Dividing both sides by $g$: $0.60 = 1 - \frac{d}{R}$.
Rearranging the terms: $\frac{d}{R} = 1 - 0.60 = 0.40$.
Therefore,$d = 0.40 \times R$.
Given $R = 6400 \ km$,we have $d = 0.40 \times 6400 \ km = 2560 \ km$.

(A) The acceleration due to gravity at height $h$ is given by $g_h = g \left( \frac{R}{R+h} \right)^2$. Given $h = 1600 \ km$ and $R = 6400 \ km$,we have $g_h = g \left( \frac{6400}{6400+1600} \right)^2 = g \left( \frac{6400}{8000} \right)^2 = g \left( \frac{4}{5} \right)^2 = 0.64g$.
The acceleration due to gravity at depth $d$ is given by $g_d = g \left( 1 - \frac{d}{R} \right)$.
According to the problem,$g_d = \frac{1}{2} g_h = \frac{1}{2} (0.64g) = 0.32g$.
Substituting this into the depth formula: $0.32g = g \left( 1 - \frac{d}{R} \right)$.
$0.32 = 1 - \frac{d}{R} \Rightarrow \frac{d}{R} = 1 - 0.32 = 0.68$.
$d = 0.68 \times 6400 \ km = 4352 \ km = 4.352 \times 10^6 \ m$.
Note: If using the approximation $g_h \approx g(1 - 2h/R)$,then $g_h = g(1 - 3200/6400) = 0.5g$. Then $g_d = 0.5 g_h = 0.25g$.
$0.25g = g(1 - d/R) \Rightarrow d/R = 0.75 \Rightarrow d = 0.75 \times 6400 \ km = 4800 \ km = 4.8 \times 10^6 \ m$.
Given the options,the approximation method is intended.

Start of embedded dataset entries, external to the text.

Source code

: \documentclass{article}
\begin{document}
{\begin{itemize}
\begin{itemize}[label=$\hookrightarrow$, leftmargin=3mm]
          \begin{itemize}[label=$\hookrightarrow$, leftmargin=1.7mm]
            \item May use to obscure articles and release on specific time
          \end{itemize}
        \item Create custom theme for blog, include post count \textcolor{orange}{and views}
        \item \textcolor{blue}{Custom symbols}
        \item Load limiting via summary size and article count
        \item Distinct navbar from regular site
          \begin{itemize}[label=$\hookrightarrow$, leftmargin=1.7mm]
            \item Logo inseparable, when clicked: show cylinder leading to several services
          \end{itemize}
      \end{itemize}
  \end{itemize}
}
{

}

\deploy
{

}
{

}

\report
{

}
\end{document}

(C) The effective acceleration due to gravity $g'$ at a latitude $\lambda$ is given by $g' = g - \omega^2 R \cos^2 \lambda$,where $\omega$ is the angular velocity of the earth's rotation and $R$ is the radius of the earth.
At the poles,the latitude $\lambda = 90^\circ$. Substituting this into the formula,we get $g' = g - \omega^2 R \cos^2(90^\circ) = g - 0 = g$.
Since the value of $g'$ at the poles is independent of the angular velocity $\omega$,the weight of a body $(w = mg')$ will not change if the earth stops rotating on its own axis.
Therefore,there will be no variation in the weight of our bodies at the poles.

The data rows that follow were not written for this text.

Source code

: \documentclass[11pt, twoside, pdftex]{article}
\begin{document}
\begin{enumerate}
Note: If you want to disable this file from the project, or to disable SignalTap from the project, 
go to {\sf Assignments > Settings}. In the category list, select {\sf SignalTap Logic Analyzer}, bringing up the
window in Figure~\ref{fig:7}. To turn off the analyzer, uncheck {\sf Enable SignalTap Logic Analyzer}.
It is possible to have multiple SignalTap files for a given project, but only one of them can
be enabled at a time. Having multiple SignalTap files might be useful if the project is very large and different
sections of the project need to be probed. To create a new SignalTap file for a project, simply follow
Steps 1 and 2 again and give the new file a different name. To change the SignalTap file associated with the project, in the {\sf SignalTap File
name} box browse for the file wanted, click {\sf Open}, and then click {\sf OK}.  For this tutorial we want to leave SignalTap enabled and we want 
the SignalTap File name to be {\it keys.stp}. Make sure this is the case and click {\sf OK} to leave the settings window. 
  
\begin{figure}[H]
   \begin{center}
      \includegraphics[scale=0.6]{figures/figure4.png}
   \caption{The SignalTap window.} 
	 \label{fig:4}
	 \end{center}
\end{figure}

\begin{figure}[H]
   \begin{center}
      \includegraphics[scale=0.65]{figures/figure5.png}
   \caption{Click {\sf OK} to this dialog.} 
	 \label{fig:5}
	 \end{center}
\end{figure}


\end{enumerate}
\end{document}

(A) Given: Radius of Earth $(R_e)$ $= 6400 \,km$,Radius of Mars $(R_m)$ $= 3200 \,km$.
Mass of Earth $(M_e)$ $= 10 M_m$,where $M_m$ is the mass of Mars.
The acceleration due to gravity on the surface of a planet is given by $g = \frac{GM}{R^2}$.
The ratio of acceleration due to gravity on Mars $(g_m)$ to that on Earth $(g_e)$ is:
$\frac{g_m}{g_e} = \frac{G M_m / R_m^2}{G M_e / R_e^2} = \frac{M_m}{M_e} \times \left(\frac{R_e}{R_m}\right)^2$.
Substituting the given values:
$\frac{g_m}{g_e} = \frac{1}{10} \times \left(\frac{6400}{3200}\right)^2 = \frac{1}{10} \times (2)^2 = \frac{4}{10} = \frac{2}{5}$.
The weight of an object is $W = mg$.
Given weight on Earth $W_e = m g_e = 200 \,N$.
Weight on Mars $W_m = m g_m = m \left(\frac{2}{5} g_e\right) = \frac{2}{5} W_e$.
$W_m = \frac{2}{5} \times 200 \,N = 80 \,N$.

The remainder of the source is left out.